Armed gangs roamed the streets last night with sticks, stones and petrol bombs. The government declared a state of emergency and said it was dispatching troops and armoured vehicles to quell the violence.

The Osh region, close to the border with Uzbekistan, has an equally split population of ethnic Kyrgyz and Uzbeks. It seems that the initial trigger for the violence was a fistfight between a group of young Kyrgyz and Uzbek men, and the situation quickly spiralled out of control, with a cycle of mutual reprisals getting ever more violent.

Yesterday evening, gangs of young Kyrgyz men were marauding through the Uzbek part of Osh, setting homes and teahouses ablaze as they went.

Already, 37 people have been confirmed dead and 523 injured, and these figures seem certain to rise. The health ministry spokeswoman Yelena Bailinova said that dozens of people were being treated for knife and gunshot wounds.

Kyrgyzstan has been delicately balanced between fragile stability and all-out chaos since April when the then-president, Kurmanbek Bakiyev, was deposed. Widely detested and accused of nepotism and corruption, he fled the country and a provisional government led by Roza Otunbayeva took over.

Ms Otunbayeva is seen as a moderate, and unlike others in the loose coalition of opposition forces now in power has never been tainted with corruption allegations.

Initially, there was a promise of presidential elections in autumn this year, but in an attempt to quell unrest and create a period of stability, these were called off. Ms Otunbayeva now says she will remain President until late next year, when elections will be held for which she will not stand.

Nevertheless, the situation has remained volatile. The capital, Bishkek, has been largely calm since the April riots. But there have been sporadic clashes in the south of the country involving supporters of Mr Bakiyev, and now ethnic tensions in the region appear to have been stirred.

"Regrettably for us, we're clearly talking about a stand-off between two ethnicities," said Ms Otunbayeva in Bishkek yesterday. "We need [to muster] forces and means to stop and calm these people down, and this is what we are doing right now."

Witnesses in the centre of Osh said that yesterday evening, a group of around 300 aggressive youths was moving from the Kyrgyz quarter of Osh to the Uzbek section, setting fire to buildings in their wake. No police or armed forces were on the scene to check the advance of the gangs.

Rumours were spreading in the city that Uzbeks had entered Kyrgyz houses and gone on a rape spree the previous night; others spoke of a column of tanks approaching the territory from neighbouring Uzbekistan. It was impossible to verify such reports.

Ms Otunbayeva said crowds of "weird and suspicious-looking people" were streaming down to Osh from all directions, though she did not specify whether these people were ethnic Kyrgyz or Uzbeks. "The situation remains complicated," she said. "Attempts are being made to block practically all the roads leading to Osh."

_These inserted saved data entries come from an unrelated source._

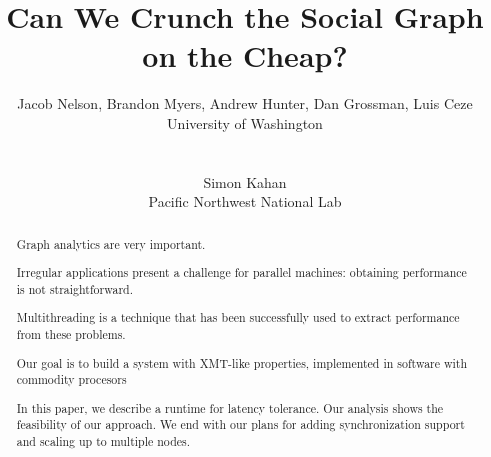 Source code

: \documentclass{acm_proc_article-sp}
\begin{document}
\title{Can We Crunch the Social Graph on the Cheap?}

\author{
Jacob Nelson, Brandon Myers, Andrew Hunter, Dan Grossman, Luis Ceze\\
University of Washington\\
\\ \\
Simon Kahan \\ 
Pacific Northwest National Lab\\
}

\maketitle
\begin{abstract}


Graph analytics are very important. 

Irregular applications present a challenge for parallel machines:
obtaining performance is not straightforward. 

Multithreading is a technique that has been successfully used to
extract performance from these problems.



Our goal is to build a system with XMT-like properties, implemented in
software with commodity procesors

In this paper, we describe a runtime for latency tolerance. Our
analysis shows the feasibility of our approach. We end with our plans
for adding synchronization support and scaling up to multiple nodes.







\end{abstract}
\end{document}
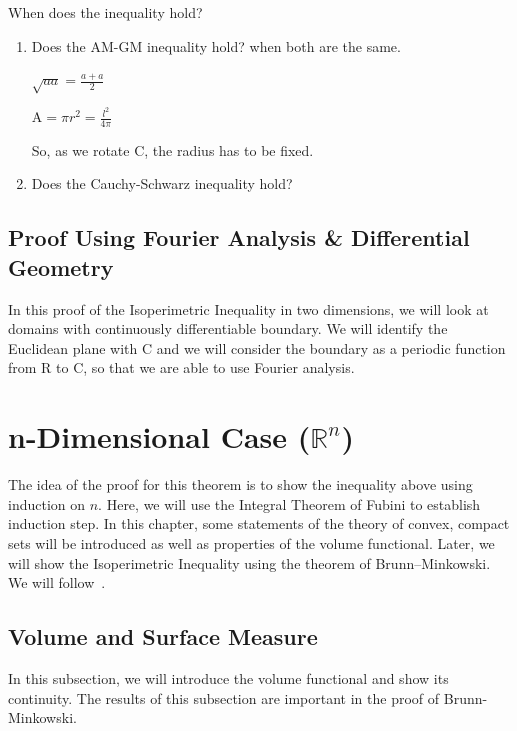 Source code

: \documentclass[a4paper]{book}
\numberwithin{theorem}{section}%
\begin{document}
When does the inequality hold?
\begin{enumerate}
    \item Does the AM-GM inequality hold? when both are the same.
    \begin{center}
        $\sqrt{aa}=\frac{a+a}{2}$

        $\mathrm{A}=\pi r^{2}=\frac{l^{2}}{4\pi}$
    \end{center}

    So, as we rotate $\mathrm{C}$, the radius has to be fixed.

    \item Does the Cauchy-Schwarz inequality hold?
\end{enumerate}

\section{Proof Using Fourier Analysis {\&} Differential Geometry}
In this proof of the Isoperimetric Inequality in two dimensions, we will look at domains
with continuously differentiable boundary. We will identify the Euclidean plane with $\mathrm{C}$
and we will consider the boundary as a periodic function from $\mathrm{R}$ to $\mathrm{C}$, so that we are able
to use Fourier analysis. 

\chapter{n-Dimensional Case ($\mathbb{R}^n$)}
The idea of the proof for this theorem is to show the inequality above using induction on $n$. Here, we will use the Integral Theorem of Fubini to establish induction step. In this chapter, some statements of the theory of convex, compact sets will be introduced as well as properties of the volume functional. Later, we will show the Isoperimetric Inequality using the theorem of Brunn–Minkowski. We will follow~\citep{schneider2014convex}.

\section{Volume and Surface Measure}
In this subsection, we will introduce the volume functional and show its continuity. The results of this subsection are important in the proof of Brunn-Minkowski.
\end{document}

In 1990, during the collapse of the Soviet Union, hundreds died in ethnic clashes near Osh. The city sits in the densely populated Fergana Valley, split between Uzbekistan, Kyrgyzstan and Tajikistan by jagged borders drawn up during Stalin's reign that often have little relation to the ethnic make-up of the population. On the Uzbek side of the valley, a popular uprising in the city of Andijan five years ago led to Uzbek security forces massacring hundreds of the protesters.

Regional leaders, who happened to be in Tashkent, the Uzbek capital, for a security summit yesterday, called for a quick end to the violence. However, the Russian President, Dmitry Medvedev, said that the rioting was an internal matter for Kyrgyzstan, and ruled out intervention from the ODKB, a Moscow-led grouping of armed forces in the region.